Eventualy the fraudsters would abandon the company.  The stock, well this was sold off cheaply at pound shops, market stalls and the like to quickly liquidate the capital.  The creditors of the abandoned company would of course be left high and dry.

This is a fraud fraught with difficulties for the investigator.  Typically run by Asian gangs based in Birmingham and nearby, the purpetrators opperated with aliases and phoenix companies.  Often tracing the activities that would spring up and dissappear overnight it seemed.

You would think that recently as credit becomes harder to obtain that this type of fraud would not be so popular.  However Long Firm Fraud and fraudulent trading in general is likely to become even more of a problem as we head for the (hopefully) recovery years of this current massive downturn in the economy.

This is because businesses will be eager to build up their trade, offering good terms and even extended credit in an attempt to expand out of the downturn.  If one thing is certain in the field of fraud it is the fact that lessons do not seem to be learned!  Unfortunately people are too trusting, too eager to believe that a deal is going to be beneficial. 

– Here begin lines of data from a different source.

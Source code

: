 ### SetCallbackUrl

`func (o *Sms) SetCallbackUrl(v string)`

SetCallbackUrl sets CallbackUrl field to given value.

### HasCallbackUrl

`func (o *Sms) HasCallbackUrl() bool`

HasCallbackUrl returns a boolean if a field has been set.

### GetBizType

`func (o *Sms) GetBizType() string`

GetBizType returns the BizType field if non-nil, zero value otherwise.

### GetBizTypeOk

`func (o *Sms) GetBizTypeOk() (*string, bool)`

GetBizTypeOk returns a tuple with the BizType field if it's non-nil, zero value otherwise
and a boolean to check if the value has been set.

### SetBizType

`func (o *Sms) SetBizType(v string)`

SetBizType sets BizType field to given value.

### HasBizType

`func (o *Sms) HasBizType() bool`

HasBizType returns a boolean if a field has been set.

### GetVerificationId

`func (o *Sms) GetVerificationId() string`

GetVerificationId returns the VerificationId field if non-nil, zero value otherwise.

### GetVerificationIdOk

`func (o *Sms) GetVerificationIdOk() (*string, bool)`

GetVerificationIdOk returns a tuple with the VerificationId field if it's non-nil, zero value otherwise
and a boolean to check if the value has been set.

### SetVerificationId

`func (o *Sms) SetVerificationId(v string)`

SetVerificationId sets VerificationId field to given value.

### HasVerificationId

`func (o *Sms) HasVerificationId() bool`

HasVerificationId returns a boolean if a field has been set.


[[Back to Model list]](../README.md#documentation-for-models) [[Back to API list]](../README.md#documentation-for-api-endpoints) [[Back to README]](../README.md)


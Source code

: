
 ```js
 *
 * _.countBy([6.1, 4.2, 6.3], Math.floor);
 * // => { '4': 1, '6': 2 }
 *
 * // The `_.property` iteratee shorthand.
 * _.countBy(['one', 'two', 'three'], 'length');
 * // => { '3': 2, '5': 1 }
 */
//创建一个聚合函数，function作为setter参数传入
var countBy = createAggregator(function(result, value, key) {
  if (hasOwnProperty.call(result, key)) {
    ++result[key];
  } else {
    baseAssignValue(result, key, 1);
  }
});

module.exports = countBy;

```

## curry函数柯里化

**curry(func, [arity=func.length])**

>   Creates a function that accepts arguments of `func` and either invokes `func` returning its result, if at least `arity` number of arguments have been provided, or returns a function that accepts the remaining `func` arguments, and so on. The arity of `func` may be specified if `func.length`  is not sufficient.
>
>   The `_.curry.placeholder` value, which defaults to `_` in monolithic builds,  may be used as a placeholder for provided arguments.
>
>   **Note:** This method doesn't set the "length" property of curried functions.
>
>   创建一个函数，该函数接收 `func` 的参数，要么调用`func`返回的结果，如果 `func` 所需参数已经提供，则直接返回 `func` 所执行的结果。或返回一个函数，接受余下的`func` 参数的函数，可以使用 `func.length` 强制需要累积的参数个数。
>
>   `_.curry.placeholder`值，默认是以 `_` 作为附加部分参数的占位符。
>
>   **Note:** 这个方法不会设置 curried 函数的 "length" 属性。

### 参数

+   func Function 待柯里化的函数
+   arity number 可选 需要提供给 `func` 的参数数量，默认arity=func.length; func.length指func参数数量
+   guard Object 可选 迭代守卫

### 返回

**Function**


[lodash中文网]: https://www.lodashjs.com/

What can be done?  It is the same answer for all frauds.  The regulation of the fraudster by the police, other agencies and private enterprise must receive adequate resources and be seen to be dealing with fraud as it arises.  Too often we read of the likes of the Serious Fraud Office bringing a case to trial after years of investigation.  This is not a criticism of the SFO per se, but the burdensome judicial system within it is forced to work.  The Serious Fraud Office has had to deal with several Long Firm Frauds in the past and has had some excellent results.  However, obtaining credit without the intention of paying, i.e. fraudulent trading, is an offence that will happen time and time again in coming years.